Buddhism teachings say that you need to let go of expectations to find peace in life.
How is this possible? Without expectations don’t we just stagnate? Wouldn’t we fail to understand what is needed from us?
I have been struggling with expectations over the last week. Expectations I have of myself. Expectations I have of those around me. Expectations that others may have of me.
I have unhealthy expectations of myself and these expectations often find themselves being placed on those around me. I expect me to do more writing than the time I have allows. Is this an excuse? Maybe. But again, maybe not. I know I need to write regularly if I hope to see it become something more, but I need to understand that writing daily and putting something out there is a great start, and of course, every journey begins with a single step.
I take my small successes and turn them into expectations of those around me. How I expect that everyone has time to support the things I am doing and the disappointment I may feel when they, in fact, do not actually have the spare time any more than I do.
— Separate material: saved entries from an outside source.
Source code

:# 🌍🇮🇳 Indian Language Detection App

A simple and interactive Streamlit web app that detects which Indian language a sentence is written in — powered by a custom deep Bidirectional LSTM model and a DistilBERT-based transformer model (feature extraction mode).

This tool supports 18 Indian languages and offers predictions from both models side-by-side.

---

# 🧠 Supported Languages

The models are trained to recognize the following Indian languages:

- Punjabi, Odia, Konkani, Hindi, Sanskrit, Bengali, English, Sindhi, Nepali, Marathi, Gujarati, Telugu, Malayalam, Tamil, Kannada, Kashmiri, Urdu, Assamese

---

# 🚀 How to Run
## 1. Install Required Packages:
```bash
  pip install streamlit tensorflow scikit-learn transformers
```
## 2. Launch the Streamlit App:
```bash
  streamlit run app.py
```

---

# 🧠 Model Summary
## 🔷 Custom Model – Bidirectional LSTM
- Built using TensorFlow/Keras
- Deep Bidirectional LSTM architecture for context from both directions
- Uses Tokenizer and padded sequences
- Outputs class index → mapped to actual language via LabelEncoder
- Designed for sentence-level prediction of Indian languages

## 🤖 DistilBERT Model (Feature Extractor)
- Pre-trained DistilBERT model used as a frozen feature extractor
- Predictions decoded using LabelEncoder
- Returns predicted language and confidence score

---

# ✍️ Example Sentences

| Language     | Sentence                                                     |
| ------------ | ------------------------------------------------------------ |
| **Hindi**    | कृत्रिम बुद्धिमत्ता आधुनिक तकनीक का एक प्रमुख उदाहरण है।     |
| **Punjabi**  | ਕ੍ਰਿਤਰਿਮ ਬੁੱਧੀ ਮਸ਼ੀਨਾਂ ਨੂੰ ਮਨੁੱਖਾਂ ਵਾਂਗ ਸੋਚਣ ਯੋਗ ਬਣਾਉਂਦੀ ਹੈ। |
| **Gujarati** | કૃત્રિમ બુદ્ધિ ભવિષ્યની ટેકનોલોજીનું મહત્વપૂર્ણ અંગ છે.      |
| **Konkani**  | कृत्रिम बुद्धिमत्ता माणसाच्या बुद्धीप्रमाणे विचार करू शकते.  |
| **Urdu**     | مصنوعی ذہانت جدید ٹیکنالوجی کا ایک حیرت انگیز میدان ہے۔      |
Then I get to the expectations that I believe others have of me. That is the key statement here, the ones “I believe others have of me”. I am not actually aware of these expectations, no one has told me that they really expect me to do certain things at certain times. This is in reality tied to the expectations I have of myself. I believe I need to do more beyond the expectations of my own writing, but instead of acknowledging this I play it out in my head as arbitrary expectations that are being placed on me. This is my way of coping.
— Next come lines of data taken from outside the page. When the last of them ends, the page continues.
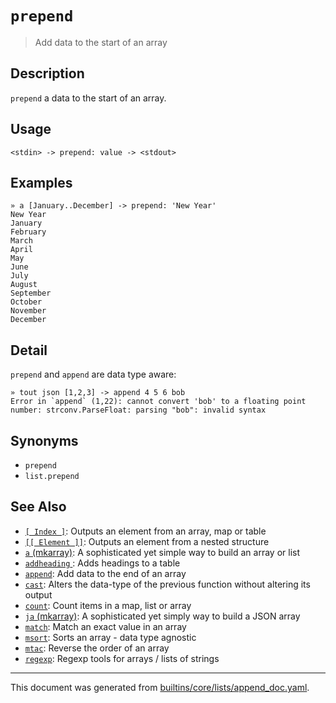 # `prepend`

> Add data to the start of an array

## Description

`prepend` a data to the start of an array.

## Usage

```
<stdin> -> prepend: value -> <stdout>
```

## Examples

```
» a [January..December] -> prepend: 'New Year'
New Year
January
February
March
April
May
June
July
August
September
October
November
December
```

## Detail

`prepend` and `append` are data type aware:

```
» tout json [1,2,3] -> append 4 5 6 bob
Error in `append` (1,22): cannot convert 'bob' to a floating point number: strconv.ParseFloat: parsing "bob": invalid syntax
```

## Synonyms

* `prepend`
* `list.prepend`


## See Also

* [`[ Index ]`](../parser/item-index.md):
  Outputs an element from an array, map or table
* [`[[ Element ]]`](../parser/element.md):
  Outputs an element from a nested structure
* [`a` (mkarray)](../commands/a.md):
  A sophisticated yet simple way to build an array or list
* [`addheading` ](../commands/addheading.md):
  Adds headings to a table
* [`append`](../commands/append.md):
  Add data to the end of an array
* [`cast`](../commands/cast.md):
  Alters the data-type of the previous function without altering its output
* [`count`](../commands/count.md):
  Count items in a map, list or array
* [`ja` (mkarray)](../commands/ja.md):
  A sophisticated yet simply way to build a JSON array
* [`match`](../commands/match.md):
  Match an exact value in an array
* [`msort`](../commands/msort.md):
  Sorts an array - data type agnostic
* [`mtac`](../commands/mtac.md):
  Reverse the order of an array
* [`regexp`](../commands/regexp.md):
  Regexp tools for arrays / lists of strings

<hr/>

This document was generated from [builtins/core/lists/append_doc.yaml](https://github.com/lmorg/murex/blob/master/builtins/core/lists/append_doc.yaml).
How do you cope with expectations? Do you find yourself stressed when others are not meeting the expectations you have placed on them? Do you openly tell them you expect these things? How do you think they would feel if you did?
I feel like part of letting go of expectations, or at least not letting them run the show, is to understand where they come from. I know that my expectations come from how scary everything I am trying to accomplish is. The stress of wanting to do a good job and knowing I need support to keep from letting myself back down. As a result, those expectations have gained a life of their own and they lead to a lot of negativity.
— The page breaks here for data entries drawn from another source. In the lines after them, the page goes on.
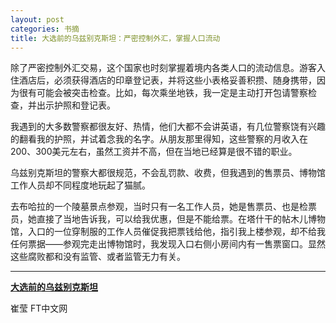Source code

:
 ```yaml
---
layout: post
categories: 书摘
title: 大选前的乌兹别克斯坦：严密控制外汇，掌握人口流动
---
```


除了严密控制外汇交易，这个国家也时刻掌握着境内各类人口的流动信息。游客入住酒店后，必须获得酒店的印章登记表，并将这些小表格妥善积攒、随身携带，因为很有可能会被突击检查。比如，每次乘坐地铁，我一定是主动打开包请警察检查，并出示护照和登记表。

我遇到的大多数警察都很友好、热情，他们大都不会讲英语，有几位警察饶有兴趣的翻看我的护照，并试着念我的名字。从朋友那里得知，这些警察的月收入在200、300美元左右，虽然工资并不高，但在当地已经算是很不错的职业。

乌兹别克斯坦的警察大都很规范，不会乱罚款、收费，但我遇到的售票员、博物馆工作人员却不同程度地玩起了猫腻。

去布哈拉的一个陵墓景点参观，当时只有一名工作人员，她是售票员、也是检票员，她直接了当地告诉我，可以给我优惠，但是不能给票。在塔什干的帖木儿博物馆，入口的一位穿制服的工作人员催促我把票钱给他，指引我上楼参观，却不给我任何票据——参观完走出博物馆时，我发现入口右侧小房间内有一售票窗口。显然这些腐败都和没有监管、或者监管无力有关。

---

**[大选前的乌兹别克斯坦](http://www.ftchinese.com/story/001070208)**

崔莹 FT中文网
This one is super important! I have to remind myself that my support network can’t read minds. If I don’t reach out to them and let them know I need support it is unfair of me to feel like they are not there in the way I expect them to be. Let go of the certainty that they aren’t there and reach out – let them know you are worried or stressed and maybe feeling particularly sensitive and a little extra support would be incredibly helpful for a little while. This does a couple of things; one, it lets them know where you are and what help you need and two, it lets them know if they ever need extra support they can reach out as well and you will understand.
We all feel stress, and fear of the unknown. Trying something new, especially if it is important to you, is scary. Terrifying in a way. Don’t let your expectations run things, instead remind yourself that you have got this!
And remember, reach out.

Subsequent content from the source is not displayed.